Lorsque vous dites que vous inculpez l'artiste, faites-vous référence au personnage de Jalala, la conteuse de la communauté, qui entretient également des liens avec le showman Shawky, représentant la figure d'autorité et de corruption ?

Au début, le personnage de Jalala était complètement innocent. Quand j'ai commencé à l’écrire, il incarnait cette figure idéale. C'est peut-être parce qu'en me voyant moi-même dans un système que je ne pouvais pas influencer de manière effective, je me voyais innocente – parce que je n'avais pas de choix. Je me voyais sans péché, car je ne pouvais pas faire autrement. En développant le scénario, j'ai commencé à réaliser qu'il ne m'était pas possible de penser de cette manière. En continuant à faire de l'art, bien que cet art soit subversif, on est toujours complice. En produisant dans le système, on l'accepte inévitablement.

Face à la complicité de Jalala, que représente selon vous Nunna, le deuxième personnage féminin au sein du récit ?

Nunna, pour moi, c'est la résilience, au sens où tout ce qui lui arrive ne la rend pas cynique, sans  espoir ou sans humour. Ce sont des qualités que je trouve très importantes. 

Contrairement à beaucoup de films tournés en noir et blanc, East of Noon se caractérise par ses images peu contrastées, douces et diffuses. Quel est le lien entre cette identité visuelle et le fait que le film soit tourné en 16 mm ?

On a consciemment décidé de tourner en noir et blanc sur pellicule, pas en numérique. Autrement, on n'aurait pas eu cet effet dont vous parlez. Toute la production artistique a été conçue en sachant à l'avance qu'on allait tourner en noir et blanc. Chaque objet et chaque pièce de costume ont été choisis pour obtenir cette multidimensionnalité de la scène où l'on peut observer le mouvement. En 16 mm, on voit les grains de la pellicule qui bougent.

Vous vous définissez comme une artiste visuelle, mais la musique joue un rôle indispensable dans le film. Comment s'est déroulée la conception sonore et musicale du film ?
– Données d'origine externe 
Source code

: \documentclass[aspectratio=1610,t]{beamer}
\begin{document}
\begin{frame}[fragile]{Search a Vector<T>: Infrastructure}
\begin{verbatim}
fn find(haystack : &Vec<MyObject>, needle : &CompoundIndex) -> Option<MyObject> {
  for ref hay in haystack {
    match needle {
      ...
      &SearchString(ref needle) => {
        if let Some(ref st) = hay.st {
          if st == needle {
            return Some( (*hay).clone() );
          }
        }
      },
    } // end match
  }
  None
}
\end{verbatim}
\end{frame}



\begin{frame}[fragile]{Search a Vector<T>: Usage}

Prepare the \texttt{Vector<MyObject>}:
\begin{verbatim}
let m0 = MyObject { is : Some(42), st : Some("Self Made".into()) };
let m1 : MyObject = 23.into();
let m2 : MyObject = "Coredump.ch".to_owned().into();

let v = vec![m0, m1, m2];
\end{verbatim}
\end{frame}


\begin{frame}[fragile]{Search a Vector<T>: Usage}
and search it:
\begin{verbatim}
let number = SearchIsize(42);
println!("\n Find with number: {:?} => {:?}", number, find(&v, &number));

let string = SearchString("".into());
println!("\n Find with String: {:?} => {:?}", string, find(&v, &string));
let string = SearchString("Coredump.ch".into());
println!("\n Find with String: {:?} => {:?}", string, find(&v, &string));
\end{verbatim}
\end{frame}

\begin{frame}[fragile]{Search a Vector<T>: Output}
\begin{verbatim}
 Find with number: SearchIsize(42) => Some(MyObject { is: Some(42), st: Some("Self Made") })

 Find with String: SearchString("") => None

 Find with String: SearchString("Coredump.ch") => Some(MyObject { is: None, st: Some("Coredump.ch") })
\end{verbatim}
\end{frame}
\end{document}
La première fois que j'ai travaillé avec mon compositeur, c'était en 2010. Il était aveugle de naissance. Il interprétait la musique en écoutant le scénario. J'étais intéressée par les possibilités que sa musique offrait. Je ne sais pas ce que ce compositeur voyait dans sa tête, mais il parvenait à saisir les sentiments de manière très forte. Ce film est le troisième projet sur lequel nous avons travaillé ensemble. Nous le préparions depuis 2018. Grâce à cette collaboration avec lui, mais aussi avec l'ingénieur du son, j'ai pu ajouter une autre couche qui complète justement les divers éléments du film. Je crois que quand on n'a pas un but précis pour l'avenir, c'est là que la créativité fleurit. Dès notre premier rendez-vous, j'ai dit que je cherchais un jeune jouant des instruments qui n'existaient pas dans la réalité.

Nous entendons des expressions poétiques propres à la langue égyptienne tout au long du film, dont la signification échappe parfois à l'audience. S'agissait-il d'un choix délibéré de préserver une certaine dimension élusive ? 

Je fais des films en arabe depuis le début de mon parcours, même en tant qu'artiste visuelle et dans mes courts-métrages. J'ai fait mes études à Londres et à Amsterdam, mais je n'ai jamais cessé de travailler en arabe. Parce que je veux toujours que le spectateur soit conscient qu'un film ne se dévoile pas d'un seul coup et qu'on ne peut pas en ressortir en disant « j'ai tout compris ». Le film se révèle à travers différents niveaux et continue à se révéler à divers spectateurs, selon les régions ou les générations.

Il y a une intervalle de sept ans entre East of Noon et votre premier film, Cactus Flower. Dans quelle mesure cet intervalle rendait-il difficile de monter la production ?

Le projet d'un deuxième long-métrage n'était pas aussi attractif qu'un premier film. De plus, je n'étais plus jeune. Donc, pour moi, il devenait de plus en plus difficile de trouver le financement, de convaincre les gens de s'investir. Car tout le monde était à la recherche de la nouveauté et de la jeunesse.